Abstracts
1997 Digestive Disease Week

Glucagon-like peptide 2: a potent intestinal growth factor.

DA Litvak, MR Hellmich, BM Evers, NA Banker, T Uchida, CM Townsend Jr. Department of Surgery, University of Texas Medical Branch, Galveston, TX.

Short bowel syndrome that occurs after massive intestinal resection or catastrophic injury continues to be a difficult clinical problem; effective, clinical therapy to enhance gut growth is not available. We have shown that the gut hormone neurotensin (NT) stimulates intestinal growth. The purpose of this study was to compare the proliferative effects of GLP-2 to NT on both the small bowel and colon. METHODS. Balb/c mice (10-wk old) were randomized into three groups (n=6-7/group) to receive either GLP-2 (1.75 mg/kg, bid), NT (600 µg/kg, tid), or saline (control) subcutaneously for 10 days. Mice were killed and jejunum, ileum, and colon were removed, weighed and measured for DNA and protein content. (Data expressed as mean ± SEM; * =p<0.05 vs. control, † =p<0.05 vs. NT). RESULTS. Treatment with GLP-2 significantly increased weight of jejunum, ileum and colon compared to both control and NT (Fig. 1). DNA content, a marker of cellular hyperplasia, was significantly increased in the small bowel and colon by treatment with GLP-2 and NT compared to control tissues (Fig. 2). Small intestinal protein content, an indicator of cellular hypertrophy, was significantly increased by GLP-2 compared to both NT and control; protein content of the colon was greater in each of the treatment groups compared with control (Fig. 3). [Figures not available.]

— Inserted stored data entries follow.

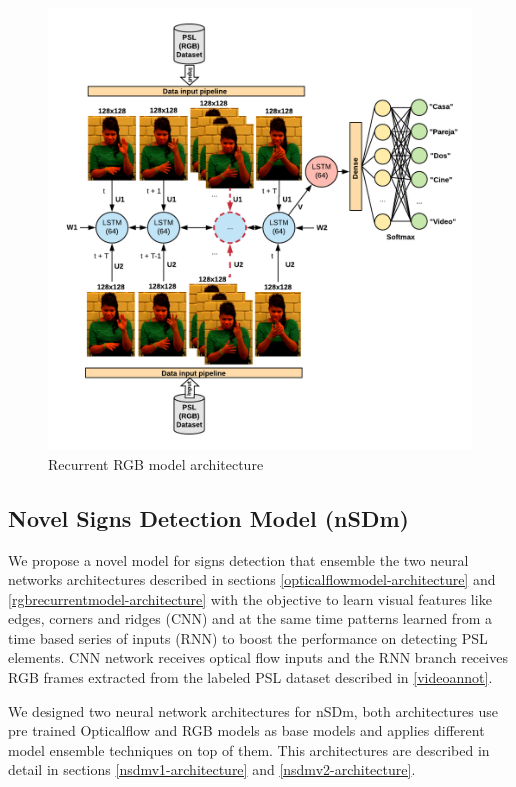\documentclass[twocolumn,conference]{article}
\begin{document}
\begin{figure}[hbt!]
\centering
\includegraphics[scale=0.8]{images/recurrent-rgb-model-architecture.png}
\caption{Recurrent RGB model architecture}
\label{fig:rgb-architecture}
\end{figure}

\subsection{Novel Signs Detection Model (nSDm)}\label{nsdm}
We propose a novel model for signs detection that ensemble the two neural networks architectures described in sections \ref{opticalflowmodel-architecture} and \ref{rgbrecurrentmodel-architecture} with the objective to learn visual features like edges, corners and ridges (CNN) and at the same time patterns learned from a time based series of inputs (RNN) to boost the performance on detecting PSL elements. CNN network receives optical flow inputs and the RNN branch receives RGB frames extracted from the labeled PSL dataset described in \ref{videoannot}.

We designed two neural network architectures for nSDm, both architectures use pre trained Opticalflow and RGB models as base models and applies different model ensemble techniques on top of them. This architectures are described in detail in sections \ref{nsdmv1-architecture} and \ref{nsdmv2-architecture}.
\end{document}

CONCLUSIONS. GLP-2 is a potent trophic factor of normal small intestine with proliferative effects that are equal to or greater than that of NT. In addition, we have demonstrated, for the first time, that GLP-2 stimulates colonic growth. Administration of GLP-2 may be useful clinically to enhance small intestinal regeneration and adaptation during periods of disease and in the early phases of the short bowel syndrome.